* Saved data entries:
== == ==

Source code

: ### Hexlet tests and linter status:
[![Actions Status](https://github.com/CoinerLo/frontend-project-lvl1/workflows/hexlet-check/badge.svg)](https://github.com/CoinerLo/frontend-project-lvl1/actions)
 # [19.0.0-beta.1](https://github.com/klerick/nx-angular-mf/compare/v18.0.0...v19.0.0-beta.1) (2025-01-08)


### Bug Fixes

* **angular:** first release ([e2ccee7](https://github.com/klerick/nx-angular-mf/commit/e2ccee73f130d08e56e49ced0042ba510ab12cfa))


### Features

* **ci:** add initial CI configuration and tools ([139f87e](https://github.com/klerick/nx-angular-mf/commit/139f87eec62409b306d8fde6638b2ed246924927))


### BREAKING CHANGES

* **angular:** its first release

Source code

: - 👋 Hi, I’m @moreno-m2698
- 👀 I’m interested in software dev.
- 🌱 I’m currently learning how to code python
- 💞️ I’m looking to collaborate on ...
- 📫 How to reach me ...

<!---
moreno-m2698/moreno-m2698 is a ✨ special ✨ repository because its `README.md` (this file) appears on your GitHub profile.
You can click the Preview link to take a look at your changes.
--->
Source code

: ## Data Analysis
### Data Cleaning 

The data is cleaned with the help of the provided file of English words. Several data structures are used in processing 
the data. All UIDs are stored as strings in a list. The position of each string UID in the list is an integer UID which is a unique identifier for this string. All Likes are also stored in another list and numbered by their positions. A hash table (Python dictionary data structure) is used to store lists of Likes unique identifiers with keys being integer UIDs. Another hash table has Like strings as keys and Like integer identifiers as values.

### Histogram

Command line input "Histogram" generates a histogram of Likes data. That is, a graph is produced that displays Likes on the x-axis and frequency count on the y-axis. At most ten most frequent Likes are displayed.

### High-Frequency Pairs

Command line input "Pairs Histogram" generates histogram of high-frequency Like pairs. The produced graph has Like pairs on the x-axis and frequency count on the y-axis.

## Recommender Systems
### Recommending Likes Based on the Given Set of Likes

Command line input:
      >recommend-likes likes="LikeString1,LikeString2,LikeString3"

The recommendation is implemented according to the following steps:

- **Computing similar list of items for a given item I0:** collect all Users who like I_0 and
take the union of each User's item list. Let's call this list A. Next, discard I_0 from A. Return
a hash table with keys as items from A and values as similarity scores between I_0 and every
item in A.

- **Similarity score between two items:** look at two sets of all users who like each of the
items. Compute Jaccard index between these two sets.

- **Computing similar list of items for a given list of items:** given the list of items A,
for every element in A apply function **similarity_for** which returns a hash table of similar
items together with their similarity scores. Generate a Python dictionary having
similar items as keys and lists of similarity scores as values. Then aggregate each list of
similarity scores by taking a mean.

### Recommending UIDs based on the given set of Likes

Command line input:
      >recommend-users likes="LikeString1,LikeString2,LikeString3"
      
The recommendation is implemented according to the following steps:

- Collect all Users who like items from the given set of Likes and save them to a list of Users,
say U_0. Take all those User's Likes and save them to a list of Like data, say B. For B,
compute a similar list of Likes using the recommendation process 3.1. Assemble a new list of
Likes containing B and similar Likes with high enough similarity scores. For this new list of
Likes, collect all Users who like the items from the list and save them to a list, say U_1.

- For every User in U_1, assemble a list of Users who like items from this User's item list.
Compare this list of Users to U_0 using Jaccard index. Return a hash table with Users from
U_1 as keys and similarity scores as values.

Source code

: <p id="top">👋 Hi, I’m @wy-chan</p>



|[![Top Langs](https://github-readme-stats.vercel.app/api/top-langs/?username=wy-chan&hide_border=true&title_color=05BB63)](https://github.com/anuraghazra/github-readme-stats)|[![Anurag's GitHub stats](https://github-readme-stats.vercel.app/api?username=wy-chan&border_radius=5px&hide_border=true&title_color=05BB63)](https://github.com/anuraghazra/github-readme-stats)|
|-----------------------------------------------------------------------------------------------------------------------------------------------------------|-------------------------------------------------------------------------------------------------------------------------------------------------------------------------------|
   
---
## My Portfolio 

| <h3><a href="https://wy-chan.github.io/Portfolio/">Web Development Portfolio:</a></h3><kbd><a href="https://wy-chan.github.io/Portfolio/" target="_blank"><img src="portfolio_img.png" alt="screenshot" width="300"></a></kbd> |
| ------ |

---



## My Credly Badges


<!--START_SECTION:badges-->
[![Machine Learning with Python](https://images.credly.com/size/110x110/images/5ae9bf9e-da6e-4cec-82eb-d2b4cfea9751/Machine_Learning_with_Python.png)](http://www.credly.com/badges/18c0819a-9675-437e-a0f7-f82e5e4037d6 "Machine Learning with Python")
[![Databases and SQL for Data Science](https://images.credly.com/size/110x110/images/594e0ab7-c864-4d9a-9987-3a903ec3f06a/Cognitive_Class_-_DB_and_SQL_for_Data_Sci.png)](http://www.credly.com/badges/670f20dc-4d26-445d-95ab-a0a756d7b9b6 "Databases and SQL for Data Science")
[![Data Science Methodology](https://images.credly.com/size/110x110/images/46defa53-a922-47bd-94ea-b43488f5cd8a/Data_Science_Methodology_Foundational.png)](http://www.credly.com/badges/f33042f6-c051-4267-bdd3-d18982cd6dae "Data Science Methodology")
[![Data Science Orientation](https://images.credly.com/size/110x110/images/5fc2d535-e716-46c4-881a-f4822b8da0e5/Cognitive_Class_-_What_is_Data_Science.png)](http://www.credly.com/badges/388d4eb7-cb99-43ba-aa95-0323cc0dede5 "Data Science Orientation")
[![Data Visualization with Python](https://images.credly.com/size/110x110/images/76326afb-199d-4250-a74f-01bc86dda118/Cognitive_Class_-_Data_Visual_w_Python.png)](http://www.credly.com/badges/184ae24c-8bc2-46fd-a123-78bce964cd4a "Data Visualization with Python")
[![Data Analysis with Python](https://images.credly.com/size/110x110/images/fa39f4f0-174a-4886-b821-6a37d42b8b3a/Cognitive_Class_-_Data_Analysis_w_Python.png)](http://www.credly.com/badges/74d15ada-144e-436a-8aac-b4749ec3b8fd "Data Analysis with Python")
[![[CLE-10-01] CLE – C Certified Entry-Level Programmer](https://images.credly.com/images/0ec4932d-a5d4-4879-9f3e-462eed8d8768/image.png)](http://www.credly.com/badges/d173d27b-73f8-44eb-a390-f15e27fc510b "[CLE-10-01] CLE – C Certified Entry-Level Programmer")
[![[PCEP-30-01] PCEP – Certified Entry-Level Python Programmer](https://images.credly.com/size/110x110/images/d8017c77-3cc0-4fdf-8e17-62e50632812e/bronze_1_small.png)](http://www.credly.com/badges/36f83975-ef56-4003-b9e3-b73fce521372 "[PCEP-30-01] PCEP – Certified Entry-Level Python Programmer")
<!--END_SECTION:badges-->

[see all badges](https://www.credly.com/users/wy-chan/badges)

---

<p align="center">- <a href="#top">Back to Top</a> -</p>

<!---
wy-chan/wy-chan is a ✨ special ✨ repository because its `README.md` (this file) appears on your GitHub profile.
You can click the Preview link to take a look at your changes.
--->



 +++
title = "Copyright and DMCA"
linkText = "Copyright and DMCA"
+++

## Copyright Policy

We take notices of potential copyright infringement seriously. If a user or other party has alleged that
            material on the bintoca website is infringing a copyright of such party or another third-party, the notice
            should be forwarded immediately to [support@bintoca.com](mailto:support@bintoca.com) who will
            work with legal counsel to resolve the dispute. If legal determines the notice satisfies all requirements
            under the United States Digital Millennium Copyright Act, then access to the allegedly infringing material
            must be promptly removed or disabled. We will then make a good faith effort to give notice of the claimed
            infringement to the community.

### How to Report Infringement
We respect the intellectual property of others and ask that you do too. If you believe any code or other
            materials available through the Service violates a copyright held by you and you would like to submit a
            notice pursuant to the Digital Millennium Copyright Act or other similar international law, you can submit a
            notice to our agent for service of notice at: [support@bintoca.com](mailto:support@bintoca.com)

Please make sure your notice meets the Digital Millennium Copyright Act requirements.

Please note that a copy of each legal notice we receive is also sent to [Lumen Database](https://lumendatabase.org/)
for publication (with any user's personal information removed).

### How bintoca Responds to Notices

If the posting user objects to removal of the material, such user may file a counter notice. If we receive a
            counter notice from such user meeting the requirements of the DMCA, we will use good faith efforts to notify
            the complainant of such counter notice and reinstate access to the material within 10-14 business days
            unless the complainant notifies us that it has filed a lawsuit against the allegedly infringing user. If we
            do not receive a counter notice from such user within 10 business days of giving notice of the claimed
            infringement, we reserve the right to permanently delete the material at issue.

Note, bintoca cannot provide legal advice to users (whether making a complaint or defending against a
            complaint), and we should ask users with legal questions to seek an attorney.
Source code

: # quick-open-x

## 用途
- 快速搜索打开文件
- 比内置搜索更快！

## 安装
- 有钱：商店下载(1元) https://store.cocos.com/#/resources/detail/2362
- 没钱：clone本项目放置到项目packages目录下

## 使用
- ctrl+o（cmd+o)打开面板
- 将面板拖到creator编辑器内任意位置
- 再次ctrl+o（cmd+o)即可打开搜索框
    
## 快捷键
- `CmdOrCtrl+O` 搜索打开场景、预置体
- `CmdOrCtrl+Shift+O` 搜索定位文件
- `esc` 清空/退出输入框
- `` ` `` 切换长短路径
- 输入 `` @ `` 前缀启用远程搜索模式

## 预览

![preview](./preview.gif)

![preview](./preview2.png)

== == ==

* Requirement: What should appear is an exact copy of the lines from the one with "- 再次ctrl+o（cmd+o)即可打开搜索框" through the end of the entries above, ends included, and no other text.

* Response to the exercise:
- 再次ctrl+o（cmd+o)即可打开搜索框
    
## 快捷键
- `CmdOrCtrl+O` 搜索打开场景、预置体
- `CmdOrCtrl+Shift+O` 搜索定位文件
- `esc` 清空/退出输入框
- `` ` `` 切换长短路径
- 输入 `` @ `` 前缀启用远程搜索模式

## 预览

![preview](./preview.gif)

![preview](./preview2.png)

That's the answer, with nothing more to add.